If your filtration system handles the small stuff well but the floor and walls still need attention, the iGarden Pool Cleaner M1 AI series is a fit worth looking at. It uses a dual-layer filtration system that captures both larger and finer debris in one pass, and a 4K AI camera that picks out dirty zones rather than running a fixed pattern. Models run from M1-AI 55 through M1-AI 90 depending on how long a single cycle needs to last. For pools where the main system is sized right but the visible debris keeps coming back, that combination tends to do more than running the pump longer.
iGarden Pool Cleaner M1-AI Series
Dual-Force Flow System, Extreme Suction Power, Dual-Layer Filtration System, Maximum Cleaning Effciency, Dual-Grip Traction System, Superior Obstacle Climbing, Ultra-long 10-hour runtime, Uniterrupted Cleaning Performance, AI Timer: up to 21 Days Maintenance-Free, Made for Complex Pools, Smart 3D "S" path
FAQs
How long should a pool filtration system run each day?
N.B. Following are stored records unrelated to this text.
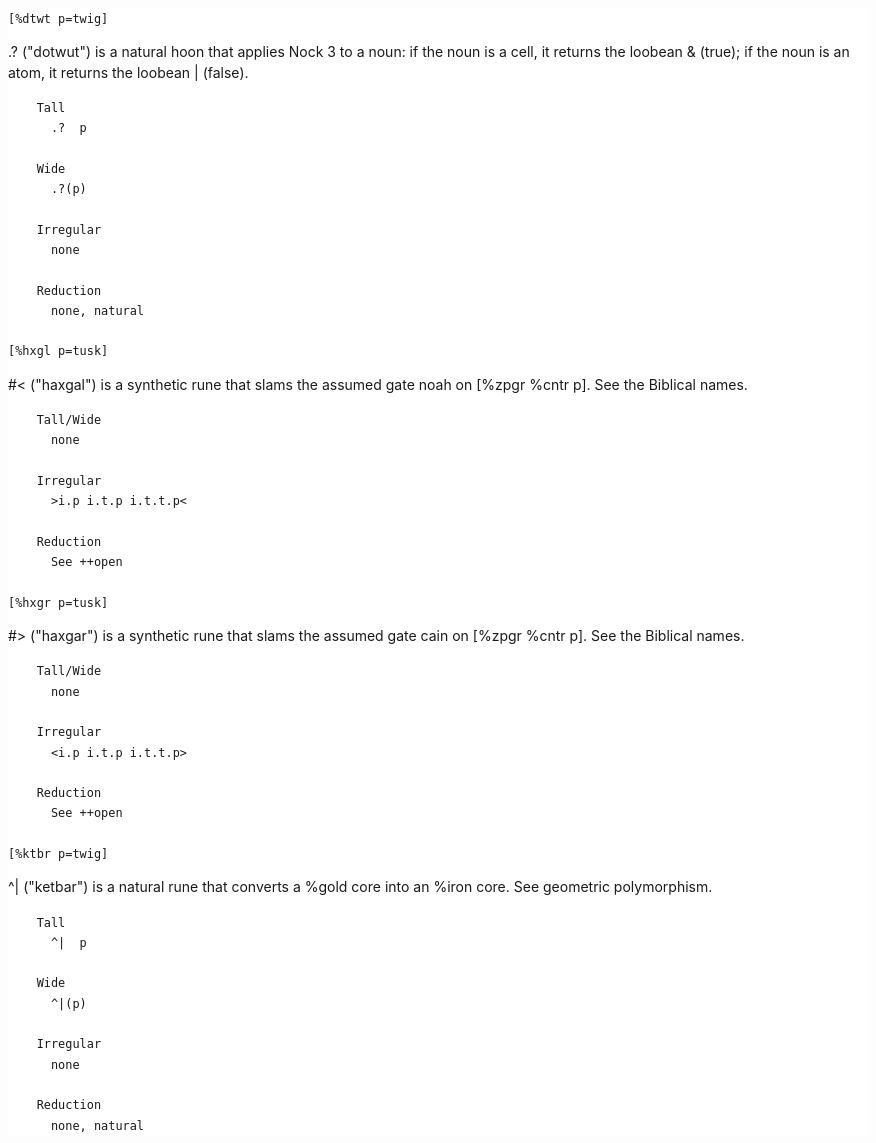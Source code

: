     [%dtwt p=twig]                              

.? ("dotwut") is a natural hoon that applies Nock 3 to a noun: if the 
noun is a cell, it returns the loobean & (true); if the noun is an atom, 
it returns the loobean | (false).

        Tall
          .?  p

        Wide
          .?(p)

        Irregular
          none

        Reduction
          none, natural

    [%hxgl p=tusk]                              

#< ("haxgal") is a synthetic rune that slams the assumed gate noah on
[%zpgr %cntr p]. See the Biblical names.

        Tall/Wide
          none

        Irregular
          >i.p i.t.p i.t.t.p<

        Reduction
          See ++open

    [%hxgr p=tusk]                              

#> ("haxgar") is a synthetic rune that slams the assumed gate cain on
[%zpgr %cntr p]. See the Biblical names.

        Tall/Wide
          none

        Irregular
          <i.p i.t.p i.t.t.p>

        Reduction
          See ++open

    [%ktbr p=twig]                              

^| ("ketbar") is a natural rune that converts a %gold core into an %iron
core. See geometric polymorphism.

        Tall
          ^|  p

        Wide
          ^|(p)

        Irregular
          none

        Reduction
          none, natural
Most residential pools need 8 to 12 hours of pump runtime a day during swim season. The goal is two to three complete water turnovers in 24 hours. Heavy use, warm weather, or leafy yards push runtime up; covered or lightly used pools can run shorter.
How much does a pool filtration system cost?
A complete residential filtration system usually runs $500 to $3,000 for the equipment, depending on filter type and pump size. Sand systems sit at the lower end, around $500 to $1,200. Cartridge systems run $700 to $1,800. DE systems are the most expensive at $1,200 to $3,000. Professional installation adds $500 to $1,500 on top, depending on plumbing complexity. Variable speed pumps cost more upfront than single-speed but save enough on electricity to pay back within a few seasons.
What is the difference between a pool filter and a pool filtration system?
The filter is one component, the cylindrical tank that traps particles. The filtration system is the entire loop, including the pump, skimmer, main drain, strainer, plumbing, and return jets. The filter does the cleaning, but the system does the moving.
How do I know if my pool filtration system is working properly?
Three signs tell you the system is healthy: clear water within a day after heavy use, balanced flow from every return jet, and pressure gauge readings within 5 to 8 psi of the clean baseline. Cloudy water, weak return flow, or steadily climbing pressure are the early warnings of a problem.
Can I run a pool without a filtration system?
Not for long. Without circulation and filtration, water clouds within a day or two, sanitizer stops distributing evenly, and algae starts within days. A filtration system is what makes a pool a pool rather than a pond.
How often should I backwash my pool filter?
Backwash sand and DE filters when pressure rises 8 to 10 psi above the clean baseline, not on a fixed schedule. That usually works out to every 2 to 4 weeks during swim season. Cartridge filters do not backwash; you pull and rinse them at the same pressure trigger.
Does a pool filtration system kill bacteria?
No. The filter removes physical particles. Sanitizer, usually chlorine or salt-generated chlorine, is what kills bacteria and algae. The filter and the sanitizer work together, and weakening either one undoes the other.